To the Depths of the Sunk Cost: an Experiment Revisiting the Elusive Fallacy (Field Study)

2022-10-01

2022-10-31

Video engagement time: we define it to be the time between (1) when the video loads after the ads and (2) the first time the user transitions out of the video page.

We will look at heterogeneity with respect to the length of the video. We will categorize observations by video length in the following way – shorter than 3 minutes, 3-6 minutes, 6-10 minutes, 10-20 minutes, longer than 20 minutes.

We will look at the subsample of videos where we exclude music videos – which might be intended to be played in the background. We will identify those videos as ones that are more than 10 minutes long, and are in the “music” category.

Additionally, we are going to test whether the duration of exposure to factors affecting the sunk cost changes the strength of the effect. To that end, we compare the effect size in the first two weeks vs. the last two weeks.

Lastly, we will collect data on whether an ad is clicked.

The experimental design is hidden until the end of the trial.

The intervention is introduced through a browser extension that all participants install. The extension was designed to improve user experience on social media and we sample participants from the pool of users who previously experienced an intervention where the researchers varied exposure to toxic content on social media.

We rely on a within-subjects design structure, randomizing at the video level. Each person will encounter all three of the treatment conditions. For each YouTube video which contains at least one skippable ad, we randomize the wait time until a skip button appears for the first skippable ad attached to the video (see Intervention section).

Primary hypothesis (existence of the sunk cost effect):
The average video engagement time in the long condition is greater than in the short condition.

Secondary hypothesis (asymmetry in the sunk cost effect):
The difference in average video engagement time between the long condition and the default condition is not equal to the difference in average average video engagement time between the default condition and the short condition.

To test the hypotheses, we will estimate the following regression specifications. First, we will regress the outcome variable on default treatment dummy (beta5) and long treatment dummy (beta10). To test the primary hypothesis, we will conduct a one sided test that beta10>0. To test the secondary hypothesis, we will conduct a likelihood ratio test that beta10 is not equal to 2*beta5. In all regressions, we will use individual fixed effects. Under the assumptions of temporal stability and causal transience, each video can be considered an independent observation. Thus, we do not cluster standard errors at an individual level.

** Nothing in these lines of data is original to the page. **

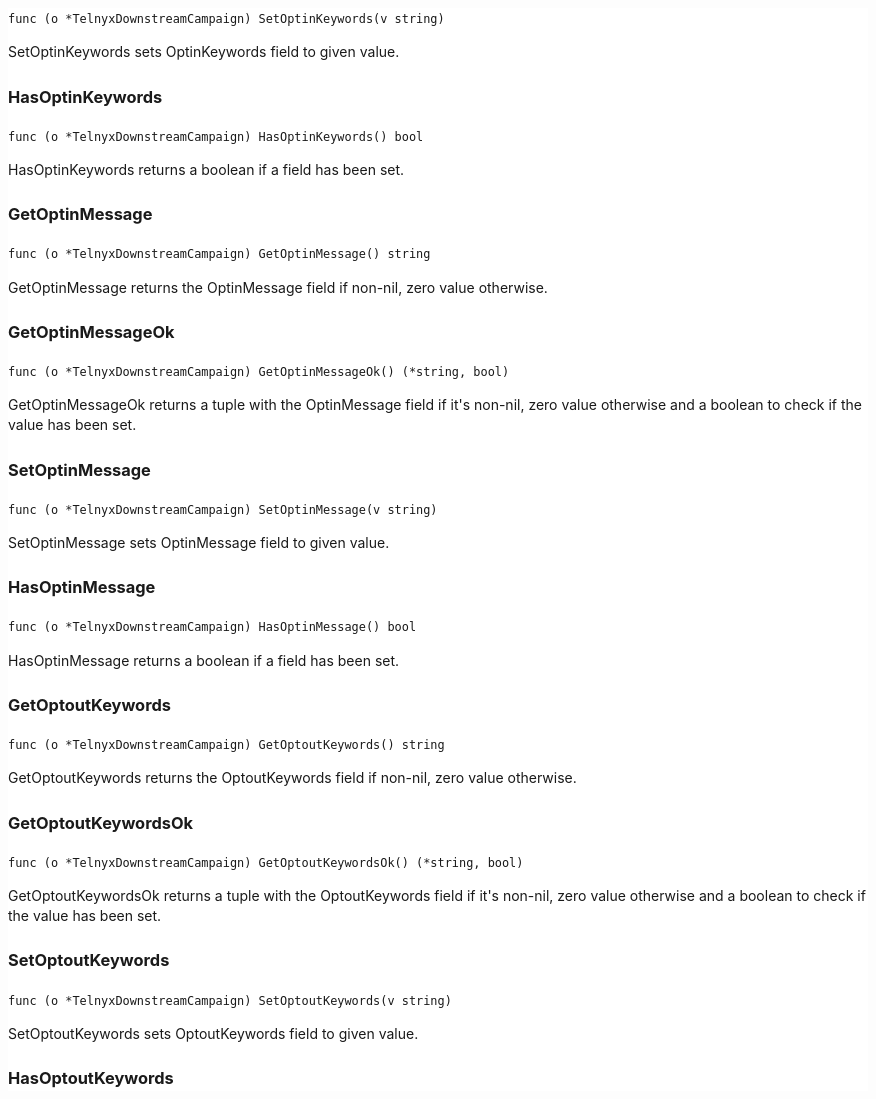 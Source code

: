 `func (o *TelnyxDownstreamCampaign) SetOptinKeywords(v string)`

SetOptinKeywords sets OptinKeywords field to given value.

### HasOptinKeywords

`func (o *TelnyxDownstreamCampaign) HasOptinKeywords() bool`

HasOptinKeywords returns a boolean if a field has been set.

### GetOptinMessage

`func (o *TelnyxDownstreamCampaign) GetOptinMessage() string`

GetOptinMessage returns the OptinMessage field if non-nil, zero value otherwise.

### GetOptinMessageOk

`func (o *TelnyxDownstreamCampaign) GetOptinMessageOk() (*string, bool)`

GetOptinMessageOk returns a tuple with the OptinMessage field if it's non-nil, zero value otherwise
and a boolean to check if the value has been set.

### SetOptinMessage

`func (o *TelnyxDownstreamCampaign) SetOptinMessage(v string)`

SetOptinMessage sets OptinMessage field to given value.

### HasOptinMessage

`func (o *TelnyxDownstreamCampaign) HasOptinMessage() bool`

HasOptinMessage returns a boolean if a field has been set.

### GetOptoutKeywords

`func (o *TelnyxDownstreamCampaign) GetOptoutKeywords() string`

GetOptoutKeywords returns the OptoutKeywords field if non-nil, zero value otherwise.

### GetOptoutKeywordsOk

`func (o *TelnyxDownstreamCampaign) GetOptoutKeywordsOk() (*string, bool)`

GetOptoutKeywordsOk returns a tuple with the OptoutKeywords field if it's non-nil, zero value otherwise
and a boolean to check if the value has been set.

### SetOptoutKeywords

`func (o *TelnyxDownstreamCampaign) SetOptoutKeywords(v string)`

SetOptoutKeywords sets OptoutKeywords field to given value.

### HasOptoutKeywords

Additionally, we will report the 2SLS specifications, where the sunk time is instrumented with the treatment condition.

In our analysis, we will exclude observations in the following cases: the intervened skippable ad did not occur at the front of the video. In rare cases in which it is clear that the extension incorrectly or incompletely recorded information about viewing a video (as a result of a technical issue), we will drop the relevant observation from the sample.

Randomization is conducted through the browser extension. For each video, the extension (using JavaScript) generates a random number between 0 and 1. If the number exceeds 2/3, we assign the long treatment (10 seconds wait time). If the number is between 1/3 and 2/3, then we assign the default treatment (5 seconds wait time). Lastly, if the number is below 1/3, we assign the short treatment (0 seconds wait time). Note that the treatment status remains unchanged when the user refreshes or accesses another video within 8 seconds of the ad starting.

A YouTube video

No

N/A

We recruit our sample for 4 weeks. We expect at least 30,000 observations depending on the frequency with which the participants watch YouTube videos with skippable ads.

We expect at least 10,000 observations per treatment condition.

For the primary hypothesis, the MDE is 0.035 standard deviation with 10,000 observations per treatment. This would be economically significant for platforms like YouTube given the number of users, and their active time on the platform.